The average of 7 numbers in a certain list is 12. The average of the 4 smallest numbers in this list is 8, while the average of the 4 greatest...

Tuesday, October 29, 2013

The average of 7 numbers in a certain list is 12. The average of the 4 smallest numbers in this list is 8, while the average of the 4 greatest...
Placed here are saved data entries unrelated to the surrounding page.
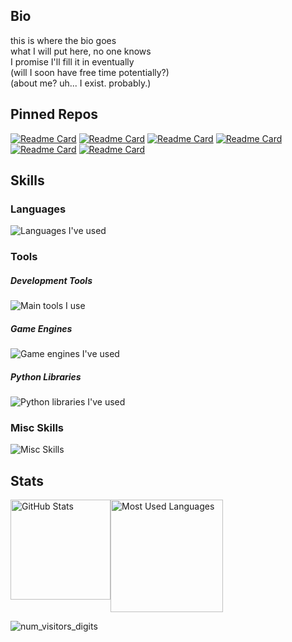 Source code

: ## Bio
this is where the bio goes  
what I will put here, no one knows  
I promise I'll fill it in eventually  
(will I soon have free time potentially?)  
(about me? uh... I exist. probably.)  

## Pinned Repos
[![Readme Card](https://github-readme-stats.vercel.app/api/pin/?username=xarical&repo=WoF-RAG-QA-Bot&theme=github_dark&border_color=777777&bg_color=00000000)](https://github.com/xarical/WoF-RAG-QA-Bot)
[![Readme Card](https://github-readme-stats.vercel.app/api/pin/?username=xarical&repo=Gemini-Tooluse-Prototype&theme=github_dark&border_color=777777&bg_color=00000000)](https://github.com/xarical/Gemini-Tooluse-Prototype)
[![Readme Card](https://github-readme-stats.vercel.app/api/pin/?username=xarical&repo=Flat-Notifs&theme=github_dark&border_color=777777&bg_color=00000000)](https://github.com/xarical/Flat-Notifs)
[![Readme Card](https://github-readme-stats.vercel.app/api/pin/?username=xarical&repo=Journey&theme=github_dark&border_color=777777&bg_color=00000000)](https://github.com/xarical/Journey)
[![Readme Card](https://github-readme-stats.vercel.app/api/pin/?username=xarical&repo=The-Facility&theme=github_dark&border_color=777777&bg_color=00000000)](https://github.com/xarical/The-Facility)
[![Readme Card](https://github-readme-stats.vercel.app/api/pin/?username=xarical&repo=COGdoc&theme=github_dark&border_color=777777&bg_color=00000000)](https://github.com/xarical/COGdoc)

## Skills
### Languages
![Languages I've used](https://go-skill-icons.vercel.app/api/icons?titles=true&i=py,js,java,cs,cpp,html,css&perline=7 "Languages I've used (HTML and CSS are included in the list, sue me)")
### Tools
##### Development Tools
![Main tools I use](https://go-skill-icons.vercel.app/api/icons?titles=true&i=github,googlecolab,huggingface,replit,vercel,vscode&perline=7 "Main tools I use")
##### Game Engines
![Game engines I've used](https://go-skill-icons.vercel.app/api/icons?titles=true&i=gamemakerstudio,unity,unreal&perline=7 "Game engines I've used")
##### Python Libraries
![Python libraries I've used](https://go-skill-icons.vercel.app/api/icons?titles=true&i=discord,fastapi,flask,gradio,groq,gemini,chatgpt,huggingface,langchain,sqlite,selenium,tensorflow,unstructured&perline=7 "Python libraries I've used")
### Misc Skills
![Misc Skills](https://go-skill-icons.vercel.app/api/icons?titles=true&i=bash,blender,canva,docker,git,githubactions,md,nginx,regex&perline=7 "Miscellaneous other things I'm familiar with")

## Stats
<img align="top" height=160 src="https://github-readme-stats-z3ta.vercel.app/api?username=xarical&hide=stars,prs&show_icons=true&theme=github_dark&hide_border=true&bg_color=00000000&hide_rank=true" title="GitHub Stats" alt="GitHub Stats"/><img align="center" height=180 src="https://github-readme-stats-z3ta.vercel.app/api/top-langs/?username=xarical&exclude_repo=github-readme-stats&layout=compact&size_weight=0.5&count_weight=0.5&theme=github_dark&hide_border=true&bg_color=00000000" title="Most Used Languages" alt="Most Used Languages"/>

![num_visitors_digits](https://img.shields.io/badge/dynamic/xml?url=https%3A%2F%2Fprofile-counter.glitch.me%2Fxisadev%2Fcount.svg&query=%2F%2F*%5Blocal-name()%3D%22tspan%22%5D&prefix=%5B&suffix=%5D&style=flat&label=int%5B%5D%20num_visitors_digits%20%3D&labelColor=333&color=333)
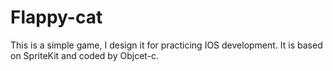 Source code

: # Flappy-cat
This is a simple game, I design it for practicing IOS development. It is based on SpriteKit and coded by Objcet-c.

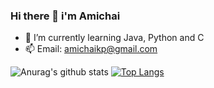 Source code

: ### Hi there 👋 i'm Amichai



- 🌱 I’m currently learning Java, Python and C 
- 📫 Email: amichaikp@gmail.com

![Anurag's github stats](https://github-readme-stats.vercel.app/api?username=amichaikafka&show_icons=true&theme=radical)
[![Top Langs](https://github-readme-stats.vercel.app/api/top-langs/?username=amichaikafka&layout=compact&theme=radical)](https://github.com/anuraghazra/github-readme-stats)
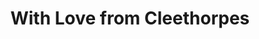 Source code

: ---
title: "With Love from Cleethorpes"
url: /cleethorpes/with-love-from-cleethorpes/
shop: gift
--- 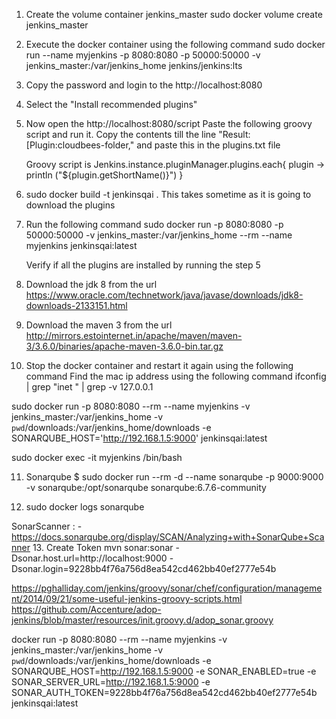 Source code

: 1. Create the volume container jenkins_master
   sudo docker volume create jenkins_master

2. Execute the docker container using the following command
    sudo docker run --name myjenkins -p 8080:8080 -p 50000:50000 -v jenkins_master:/var/jenkins_home jenkins/jenkins:lts

3. Copy the password and login to the http://localhost:8080

4. Select the "Install recommended plugins"

5. Now open the http://localhost:8080/script
   Paste the following groovy script and run it. Copy the contents till the line "Result: [Plugin:cloudbees-folder,"
   and paste this in the plugins.txt file

   Groovy script is 
    Jenkins.instance.pluginManager.plugins.each{
    plugin ->
        println ("${plugin.getShortName()}")
    }

6. sudo docker build -t jenkinsqai .
   This takes sometime as it is going to download the plugins 
7. Run the following command
   sudo docker run -p 8080:8080 -p 50000:50000 -v jenkins_master:/var/jenkins_home --rm --name myjenkins jenkinsqai:latest

   Verify if all the plugins are installed by running the step 5

8. Download the jdk 8 from the url https://www.oracle.com/technetwork/java/javase/downloads/jdk8-downloads-2133151.html

9. Download the maven 3 from the url
http://mirrors.estointernet.in/apache/maven/maven-3/3.6.0/binaries/apache-maven-3.6.0-bin.tar.gz

10. Stop the docker container and restart it again using the following command
Find the mac ip address using the following command
ifconfig | grep "inet " | grep -v 127.0.0.1

sudo docker run -p 8080:8080 --rm --name myjenkins  -v jenkins_master:/var/jenkins_home -v `pwd`/downloads:/var/jenkins_home/downloads -e SONARQUBE_HOST='http://192.168.1.5:9000'  jenkinsqai:latest

sudo docker exec -it myjenkins /bin/bash

11. Sonarqube 
$ sudo docker run --rm -d --name sonarqube -p 9000:9000 -v sonarqube:/opt/sonarqube sonarqube:6.7.6-community

12. sudo docker logs sonarqube 

SonarScanner : - https://docs.sonarqube.org/display/SCAN/Analyzing+with+SonarQube+Scanner
13. Create Token
mvn sonar:sonar -Dsonar.host.url=http://localhost:9000 -Dsonar.login=9228bb4f76a756d8ea542cd462bb40ef2777e54b


https://pghalliday.com/jenkins/groovy/sonar/chef/configuration/management/2014/09/21/some-useful-jenkins-groovy-scripts.html
https://github.com/Accenture/adop-jenkins/blob/master/resources/init.groovy.d/adop_sonar.groovy


docker run -p 8080:8080 --rm --name myjenkins  -v jenkins_master:/var/jenkins_home -v `pwd`/downloads:/var/jenkins_home/downloads -e SONARQUBE_HOST=http://192.168.1.5:9000 -e SONAR_ENABLED=true -e SONAR_SERVER_URL=http://192.168.1.5:9000 -e SONAR_AUTH_TOKEN=9228bb4f76a756d8ea542cd462bb40ef2777e54b  jenkinsqai:latest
Denote the numbers as $\displaystyle{a}_{{1}}\leq{a}_{{2}}\leq{a}_{{3}}\leq{a}_{{4}}\leq{a}_{{5}}\leq{a}_{{6}}\leq{a}_{{7}}.$ It is given that:

$\displaystyle\frac{{{a}_{{1}}+{a}_{{2}}+{a}_{{3}}+{a}_{{4}}+{a}_{{5}}+{a}_{{6}}+{a}_{{7}}}}{{7}}={12},$

$\displaystyle\frac{{{a}_{{1}}+{a}_{{2}}+{a}_{{3}}+{a}_{{4}}}}{{4}}={8},$

$\displaystyle\frac{{{a}_{{4}}+{a}_{{5}}+{a}_{{6}}+{a}_{{7}}}}{{4}}={20}.$

From these equation we can find the sum of the $\displaystyle{3}$ greatest numbers and the sum of the $\displaystyle{3}$ smallest numbers:

$\displaystyle{a}_{{1}}+{a}_{{2}}+{a}_{{3}}={\left({a}_{{1}}+{a}_{{2}}+{a}_{{3}}+{a}_{{4}}+{a}_{{5}}+{a}_{{6}}+{a}_{{7}}\right)}$

$\displaystyle-{\left({a}_{{4}}+{a}_{{5}}+{a}_{{6}}+{a}_{{7}}\right)}={12}\cdot{7}-{20}\cdot{4}={4},$

$\displaystyle{a}_{{5}}+{a}_{{6}}+{a}_{{7}}={\left({a}_{{1}}+{a}_{{2}}+{a}_{{3}}+{a}_{{4}}+{a}_{{5}}+{a}_{{6}}+{a}_{{7}}\right)}$

$\displaystyle-{\left({a}_{{1}}+{a}_{{2}}+{a}_{{3}}+{a}_{{4}}\right)}={12}\cdot{7}-{8}\cdot{4}={52}.$

The difference in question is 52 - 4 = 48.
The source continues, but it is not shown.